- Opening Delimiter -
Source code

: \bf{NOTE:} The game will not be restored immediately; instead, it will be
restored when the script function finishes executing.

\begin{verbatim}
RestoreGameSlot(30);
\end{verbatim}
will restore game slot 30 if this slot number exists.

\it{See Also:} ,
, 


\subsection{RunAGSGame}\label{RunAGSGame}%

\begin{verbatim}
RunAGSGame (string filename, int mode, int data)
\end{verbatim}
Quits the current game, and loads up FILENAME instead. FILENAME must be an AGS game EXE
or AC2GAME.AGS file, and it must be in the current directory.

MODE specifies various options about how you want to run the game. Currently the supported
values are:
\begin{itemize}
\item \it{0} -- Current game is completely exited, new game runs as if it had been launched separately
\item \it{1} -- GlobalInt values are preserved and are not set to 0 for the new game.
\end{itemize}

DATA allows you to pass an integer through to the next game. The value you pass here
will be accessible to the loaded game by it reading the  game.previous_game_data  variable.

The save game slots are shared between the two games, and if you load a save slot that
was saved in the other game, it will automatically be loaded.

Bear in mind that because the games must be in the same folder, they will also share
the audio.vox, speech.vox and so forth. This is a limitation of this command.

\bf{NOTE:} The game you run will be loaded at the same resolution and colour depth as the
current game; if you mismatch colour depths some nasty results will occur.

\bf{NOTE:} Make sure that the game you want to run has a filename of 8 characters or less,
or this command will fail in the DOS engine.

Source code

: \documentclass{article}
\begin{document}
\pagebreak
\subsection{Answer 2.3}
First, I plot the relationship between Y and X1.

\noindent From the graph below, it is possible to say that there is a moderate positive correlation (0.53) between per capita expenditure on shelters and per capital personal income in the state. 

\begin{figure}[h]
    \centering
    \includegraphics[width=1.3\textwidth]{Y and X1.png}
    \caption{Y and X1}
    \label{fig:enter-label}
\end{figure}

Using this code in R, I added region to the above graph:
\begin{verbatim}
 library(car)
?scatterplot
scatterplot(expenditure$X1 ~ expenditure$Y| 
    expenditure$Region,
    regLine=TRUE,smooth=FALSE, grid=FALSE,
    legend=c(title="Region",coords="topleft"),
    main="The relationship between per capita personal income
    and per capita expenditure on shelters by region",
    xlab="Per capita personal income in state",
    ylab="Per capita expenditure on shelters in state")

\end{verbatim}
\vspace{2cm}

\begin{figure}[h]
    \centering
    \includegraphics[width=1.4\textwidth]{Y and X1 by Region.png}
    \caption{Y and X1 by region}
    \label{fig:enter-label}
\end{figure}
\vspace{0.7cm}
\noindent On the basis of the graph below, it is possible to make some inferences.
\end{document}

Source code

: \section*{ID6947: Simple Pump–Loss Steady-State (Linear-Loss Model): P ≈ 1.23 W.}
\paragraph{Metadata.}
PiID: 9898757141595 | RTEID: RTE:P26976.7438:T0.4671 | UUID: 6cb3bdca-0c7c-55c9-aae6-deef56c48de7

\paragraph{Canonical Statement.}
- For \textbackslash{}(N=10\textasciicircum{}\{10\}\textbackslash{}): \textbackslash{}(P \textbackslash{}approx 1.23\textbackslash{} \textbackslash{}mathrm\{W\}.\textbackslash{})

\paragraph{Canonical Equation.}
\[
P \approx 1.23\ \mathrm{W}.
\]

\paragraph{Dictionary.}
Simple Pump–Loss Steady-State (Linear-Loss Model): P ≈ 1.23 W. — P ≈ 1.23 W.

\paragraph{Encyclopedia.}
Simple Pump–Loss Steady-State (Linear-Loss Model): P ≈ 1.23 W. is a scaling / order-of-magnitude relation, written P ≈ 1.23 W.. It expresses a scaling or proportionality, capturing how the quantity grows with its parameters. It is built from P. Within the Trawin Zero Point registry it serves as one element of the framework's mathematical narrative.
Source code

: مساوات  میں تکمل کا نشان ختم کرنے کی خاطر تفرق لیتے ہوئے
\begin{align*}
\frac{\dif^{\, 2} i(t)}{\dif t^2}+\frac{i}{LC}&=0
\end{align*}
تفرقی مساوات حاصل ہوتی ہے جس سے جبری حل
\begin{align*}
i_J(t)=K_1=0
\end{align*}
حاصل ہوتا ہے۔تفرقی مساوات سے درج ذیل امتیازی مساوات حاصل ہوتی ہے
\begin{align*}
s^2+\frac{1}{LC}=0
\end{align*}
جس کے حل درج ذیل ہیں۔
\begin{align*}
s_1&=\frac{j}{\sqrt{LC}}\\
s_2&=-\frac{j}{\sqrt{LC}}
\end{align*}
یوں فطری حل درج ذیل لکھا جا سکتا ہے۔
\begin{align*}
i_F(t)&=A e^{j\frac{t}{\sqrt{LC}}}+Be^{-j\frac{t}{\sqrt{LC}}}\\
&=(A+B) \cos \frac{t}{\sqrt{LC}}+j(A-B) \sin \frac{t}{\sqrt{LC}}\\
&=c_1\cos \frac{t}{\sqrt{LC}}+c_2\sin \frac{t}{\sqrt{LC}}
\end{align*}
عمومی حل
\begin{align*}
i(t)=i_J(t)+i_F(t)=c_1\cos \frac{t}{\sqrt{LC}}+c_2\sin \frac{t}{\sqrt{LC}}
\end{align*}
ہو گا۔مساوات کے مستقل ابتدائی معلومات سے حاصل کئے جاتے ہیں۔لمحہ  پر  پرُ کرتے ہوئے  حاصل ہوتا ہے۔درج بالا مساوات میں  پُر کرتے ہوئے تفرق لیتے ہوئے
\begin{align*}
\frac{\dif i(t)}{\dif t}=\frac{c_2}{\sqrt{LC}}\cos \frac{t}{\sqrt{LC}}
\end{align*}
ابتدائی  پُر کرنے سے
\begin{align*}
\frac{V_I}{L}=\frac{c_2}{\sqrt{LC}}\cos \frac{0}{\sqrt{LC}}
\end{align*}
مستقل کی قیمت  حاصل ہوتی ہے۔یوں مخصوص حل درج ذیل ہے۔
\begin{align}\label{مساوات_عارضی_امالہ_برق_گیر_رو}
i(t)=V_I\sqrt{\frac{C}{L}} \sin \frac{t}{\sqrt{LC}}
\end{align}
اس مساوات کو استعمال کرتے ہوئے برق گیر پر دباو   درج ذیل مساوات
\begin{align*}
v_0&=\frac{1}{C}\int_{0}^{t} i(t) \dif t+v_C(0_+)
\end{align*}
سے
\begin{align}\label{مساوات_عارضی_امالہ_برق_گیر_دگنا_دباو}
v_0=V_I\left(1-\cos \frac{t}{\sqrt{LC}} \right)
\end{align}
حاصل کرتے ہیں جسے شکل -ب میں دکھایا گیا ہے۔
- Closing Delimiter -
Every single entry is to be retyped exactly.

Output for this task:
Source code

: \bf{NOTE:} The game will not be restored immediately; instead, it will be
restored when the script function finishes executing.

\begin{verbatim}
RestoreGameSlot(30);
\end{verbatim}
will restore game slot 30 if this slot number exists.

\it{See Also:} ,
, 


\subsection{RunAGSGame}\label{RunAGSGame}%

\begin{verbatim}
RunAGSGame (string filename, int mode, int data)
\end{verbatim}
Quits the current game, and loads up FILENAME instead. FILENAME must be an AGS game EXE
or AC2GAME.AGS file, and it must be in the current directory.

MODE specifies various options about how you want to run the game. Currently the supported
values are:
\begin{itemize}
\item \it{0} -- Current game is completely exited, new game runs as if it had been launched separately
\item \it{1} -- GlobalInt values are preserved and are not set to 0 for the new game.
\end{itemize}

DATA allows you to pass an integer through to the next game. The value you pass here
will be accessible to the loaded game by it reading the  game.previous_game_data  variable.

The save game slots are shared between the two games, and if you load a save slot that
was saved in the other game, it will automatically be loaded.

Bear in mind that because the games must be in the same folder, they will also share
the audio.vox, speech.vox and so forth. This is a limitation of this command.

\bf{NOTE:} The game you run will be loaded at the same resolution and colour depth as the
current game; if you mismatch colour depths some nasty results will occur.

\bf{NOTE:} Make sure that the game you want to run has a filename of 8 characters or less,
or this command will fail in the DOS engine.

Source code

: \documentclass{article}
\begin{document}
\pagebreak
\subsection{Answer 2.3}
First, I plot the relationship between Y and X1.

\noindent From the graph below, it is possible to say that there is a moderate positive correlation (0.53) between per capita expenditure on shelters and per capital personal income in the state. 

\begin{figure}[h]
    \centering
    \includegraphics[width=1.3\textwidth]{Y and X1.png}
    \caption{Y and X1}
    \label{fig:enter-label}
\end{figure}

Using this code in R, I added region to the above graph:
\begin{verbatim}
 library(car)
?scatterplot
scatterplot(expenditure$X1 ~ expenditure$Y| 
    expenditure$Region,
    regLine=TRUE,smooth=FALSE, grid=FALSE,
    legend=c(title="Region",coords="topleft"),
    main="The relationship between per capita personal income
    and per capita expenditure on shelters by region",
    xlab="Per capita personal income in state",
    ylab="Per capita expenditure on shelters in state")

\end{verbatim}
\vspace{2cm}

\begin{figure}[h]
    \centering
    \includegraphics[width=1.4\textwidth]{Y and X1 by Region.png}
    \caption{Y and X1 by region}
    \label{fig:enter-label}
\end{figure}
\vspace{0.7cm}
\noindent On the basis of the graph below, it is possible to make some inferences.
\end{document}

Source code

: \section*{ID6947: Simple Pump–Loss Steady-State (Linear-Loss Model): P ≈ 1.23 W.}
\paragraph{Metadata.}
PiID: 9898757141595 | RTEID: RTE:P26976.7438:T0.4671 | UUID: 6cb3bdca-0c7c-55c9-aae6-deef56c48de7

\paragraph{Canonical Statement.}
- For \textbackslash{}(N=10\textasciicircum{}\{10\}\textbackslash{}): \textbackslash{}(P \textbackslash{}approx 1.23\textbackslash{} \textbackslash{}mathrm\{W\}.\textbackslash{})

\paragraph{Canonical Equation.}
\[
P \approx 1.23\ \mathrm{W}.
\]

\paragraph{Dictionary.}
Simple Pump–Loss Steady-State (Linear-Loss Model): P ≈ 1.23 W. — P ≈ 1.23 W.

\paragraph{Encyclopedia.}
Simple Pump–Loss Steady-State (Linear-Loss Model): P ≈ 1.23 W. is a scaling / order-of-magnitude relation, written P ≈ 1.23 W.. It expresses a scaling or proportionality, capturing how the quantity grows with its parameters. It is built from P. Within the Trawin Zero Point registry it serves as one element of the framework's mathematical narrative.
Source code

: مساوات  میں تکمل کا نشان ختم کرنے کی خاطر تفرق لیتے ہوئے
\begin{align*}
\frac{\dif^{\, 2} i(t)}{\dif t^2}+\frac{i}{LC}&=0
\end{align*}
تفرقی مساوات حاصل ہوتی ہے جس سے جبری حل
\begin{align*}
i_J(t)=K_1=0
\end{align*}
حاصل ہوتا ہے۔تفرقی مساوات سے درج ذیل امتیازی مساوات حاصل ہوتی ہے
\begin{align*}
s^2+\frac{1}{LC}=0
\end{align*}
جس کے حل درج ذیل ہیں۔
\begin{align*}
s_1&=\frac{j}{\sqrt{LC}}\\
s_2&=-\frac{j}{\sqrt{LC}}
\end{align*}
یوں فطری حل درج ذیل لکھا جا سکتا ہے۔
\begin{align*}
i_F(t)&=A e^{j\frac{t}{\sqrt{LC}}}+Be^{-j\frac{t}{\sqrt{LC}}}\\
&=(A+B) \cos \frac{t}{\sqrt{LC}}+j(A-B) \sin \frac{t}{\sqrt{LC}}\\
&=c_1\cos \frac{t}{\sqrt{LC}}+c_2\sin \frac{t}{\sqrt{LC}}
\end{align*}
عمومی حل
\begin{align*}
i(t)=i_J(t)+i_F(t)=c_1\cos \frac{t}{\sqrt{LC}}+c_2\sin \frac{t}{\sqrt{LC}}
\end{align*}
ہو گا۔مساوات کے مستقل ابتدائی معلومات سے حاصل کئے جاتے ہیں۔لمحہ  پر  پرُ کرتے ہوئے  حاصل ہوتا ہے۔درج بالا مساوات میں  پُر کرتے ہوئے تفرق لیتے ہوئے
\begin{align*}
\frac{\dif i(t)}{\dif t}=\frac{c_2}{\sqrt{LC}}\cos \frac{t}{\sqrt{LC}}
\end{align*}
ابتدائی  پُر کرنے سے
\begin{align*}
\frac{V_I}{L}=\frac{c_2}{\sqrt{LC}}\cos \frac{0}{\sqrt{LC}}
\end{align*}
مستقل کی قیمت  حاصل ہوتی ہے۔یوں مخصوص حل درج ذیل ہے۔
\begin{align}\label{مساوات_عارضی_امالہ_برق_گیر_رو}
i(t)=V_I\sqrt{\frac{C}{L}} \sin \frac{t}{\sqrt{LC}}
\end{align}
اس مساوات کو استعمال کرتے ہوئے برق گیر پر دباو   درج ذیل مساوات
\begin{align*}
v_0&=\frac{1}{C}\int_{0}^{t} i(t) \dif t+v_C(0_+)
\end{align*}
سے
\begin{align}\label{مساوات_عارضی_امالہ_برق_گیر_دگنا_دباو}
v_0=V_I\left(1-\cos \frac{t}{\sqrt{LC}} \right)
\end{align}
حاصل کرتے ہیں جسے شکل -ب میں دکھایا گیا ہے۔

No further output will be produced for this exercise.